View Single Post
  #86   Report Post  
Ed Huntress
 
Posts: n/a
Default

"Dave Hinz" wrote in message
...

The numbers are black and white, Ed. If you think you can spend allocated
funds twice, then yes, there was a surplus during the Clinton years. Me,
I don't think that it works that way.


Well, I don't have time to go into this in detail, so I'll just say my piece
briefly and move on.

When the SS finances and the rest of the federal budget were combined in
1969, any possibility of making unequivocal evaluations of the total budget
evaporated. The two SS funds that show up as current debt, when Treasury
bonds are bought for the fund, have an obligation that has nothing to do
with whether there are bonds to pay for it. It is, with or without the
bonds, a future debt upon the nation, one that will come due as SS needs
arise. Calling it an addition to "current debt" is an accounting slight of
hand.

So there is a strong argument that counting those bonds as part of the debt
is bogus. The obligation is statutory; whether it comes from buying the
bonds back, or directly from future revenues, IT HAS TO COME FROM THE SAME
FUTURE TAXES EITHER WAY! The bonds are really meaningless pieces of paper,
in other words. Both SS "trust funds" are a fiction.

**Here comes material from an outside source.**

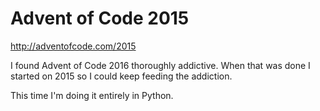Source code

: # Advent of Code 2015

<http://adventofcode.com/2015>

I found Advent of Code 2016 thoroughly addictive.  When that was done I started on 2015 so I could keep feeding the addiction.

This time I'm doing it entirely in Python.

At the same, the revenues used to buy them have to be balanced by a debt of
some kind, so it makes neat accounting to fold it all up in a
revenue/expense accounting balance by counting the bonds as debt. However,
the revenue has nothing to do with future debt, either. It is current
revenue, used to pay current expenses. So that part of the accounting
balance is bogus as well. The revenues are there; they came in; they are
real. Trying to relate them to future SS payments is the part that is not
real.

That's why the Congressional Budget Office says that these transfers of debt
amount to "reallocating costs from one part of the budget to another; they
do not change the deficit or the government's borrowing needs." [they] "have
no effect on the economy or the government's future ability to sustain
spending at the levels indicated by current policies."

And that's why, as I pointed out in my last message, the Treasury Dept. and
nearly everyone else doesn't count those bonds.

Now, you may still insist on counting them. That's fine, then you'd have to
say that the national debt accumulated *more slowly* during the late '90s
than at any time since 1972. That fact is true either way.

Also, you brushed off the idea of counting debt as a portion of GDP, as
nearly everyone does. They do it for a good reason: because debt has no
economic meaning whatsoever EXCEPT AS a portion of GDP. The percentage
burden upon the economy only has meaning as a portion of GDP. Period. There
is no other meaning to it at all.

So, I'm done. g You may accept these things or not; it doesn't matter,
because everyone who makes the key economic decisions that affect the
national debt, and SS, and so on know them perfectly well, and these are the
basis on which those decisions are being made. And that, I suppose, is as
close as we're going to get here to the bottom line.